▸ WORK INSTRUCTIONS:
Copy all lines in the material holding the string "adfexample".

▸ THE DATA:
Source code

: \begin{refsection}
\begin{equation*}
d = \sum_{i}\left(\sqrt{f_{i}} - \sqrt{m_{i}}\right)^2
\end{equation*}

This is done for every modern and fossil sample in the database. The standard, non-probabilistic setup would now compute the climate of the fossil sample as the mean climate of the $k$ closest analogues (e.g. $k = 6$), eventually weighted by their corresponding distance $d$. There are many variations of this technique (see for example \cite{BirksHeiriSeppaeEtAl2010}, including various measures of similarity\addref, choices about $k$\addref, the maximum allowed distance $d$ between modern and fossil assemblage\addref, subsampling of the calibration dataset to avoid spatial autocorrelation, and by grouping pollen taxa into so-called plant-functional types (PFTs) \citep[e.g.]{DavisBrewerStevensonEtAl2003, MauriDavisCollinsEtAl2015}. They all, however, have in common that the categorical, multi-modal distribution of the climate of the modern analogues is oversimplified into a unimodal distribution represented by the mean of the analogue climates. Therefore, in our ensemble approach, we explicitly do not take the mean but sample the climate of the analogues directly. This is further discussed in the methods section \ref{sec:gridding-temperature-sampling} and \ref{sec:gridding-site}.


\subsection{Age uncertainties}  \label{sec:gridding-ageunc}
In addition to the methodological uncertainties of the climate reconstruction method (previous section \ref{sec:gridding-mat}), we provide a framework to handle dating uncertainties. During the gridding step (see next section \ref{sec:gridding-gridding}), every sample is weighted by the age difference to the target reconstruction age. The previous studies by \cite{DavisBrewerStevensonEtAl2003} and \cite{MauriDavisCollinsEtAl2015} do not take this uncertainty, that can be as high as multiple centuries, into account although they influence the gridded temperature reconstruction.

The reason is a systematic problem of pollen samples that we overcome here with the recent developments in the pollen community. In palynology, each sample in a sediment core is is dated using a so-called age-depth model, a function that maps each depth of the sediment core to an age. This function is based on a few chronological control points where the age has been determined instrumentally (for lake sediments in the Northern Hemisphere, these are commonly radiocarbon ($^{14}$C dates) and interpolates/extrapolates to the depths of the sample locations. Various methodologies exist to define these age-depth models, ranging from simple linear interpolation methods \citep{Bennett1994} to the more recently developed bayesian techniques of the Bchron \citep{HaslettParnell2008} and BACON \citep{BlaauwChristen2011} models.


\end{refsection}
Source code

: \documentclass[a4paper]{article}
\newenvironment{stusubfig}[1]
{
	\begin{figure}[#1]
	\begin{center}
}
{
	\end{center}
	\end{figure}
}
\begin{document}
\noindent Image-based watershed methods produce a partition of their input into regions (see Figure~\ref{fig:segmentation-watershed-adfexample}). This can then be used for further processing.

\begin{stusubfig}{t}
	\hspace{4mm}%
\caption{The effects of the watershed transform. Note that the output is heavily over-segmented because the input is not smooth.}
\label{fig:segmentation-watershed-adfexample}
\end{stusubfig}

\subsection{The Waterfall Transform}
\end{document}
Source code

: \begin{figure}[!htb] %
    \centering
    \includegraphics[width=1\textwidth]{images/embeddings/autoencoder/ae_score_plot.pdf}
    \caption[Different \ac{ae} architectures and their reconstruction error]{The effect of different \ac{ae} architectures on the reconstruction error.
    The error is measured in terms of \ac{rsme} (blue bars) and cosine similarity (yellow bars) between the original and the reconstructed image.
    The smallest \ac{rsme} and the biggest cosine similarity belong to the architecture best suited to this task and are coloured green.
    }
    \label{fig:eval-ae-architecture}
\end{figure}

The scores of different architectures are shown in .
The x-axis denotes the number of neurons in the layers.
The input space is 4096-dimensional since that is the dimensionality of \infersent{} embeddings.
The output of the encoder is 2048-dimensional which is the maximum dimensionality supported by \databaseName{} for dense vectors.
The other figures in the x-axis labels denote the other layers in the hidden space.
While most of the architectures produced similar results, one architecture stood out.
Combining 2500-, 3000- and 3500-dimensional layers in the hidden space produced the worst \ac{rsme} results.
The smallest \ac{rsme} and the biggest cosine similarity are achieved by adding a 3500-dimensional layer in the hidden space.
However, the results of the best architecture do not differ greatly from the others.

▸ EXERCISE RESULT:
\noindent Image-based watershed methods produce a partition of their input into regions (see Figure~\ref{fig:segmentation-watershed-adfexample}). This can then be used for further processing.
\label{fig:segmentation-watershed-adfexample}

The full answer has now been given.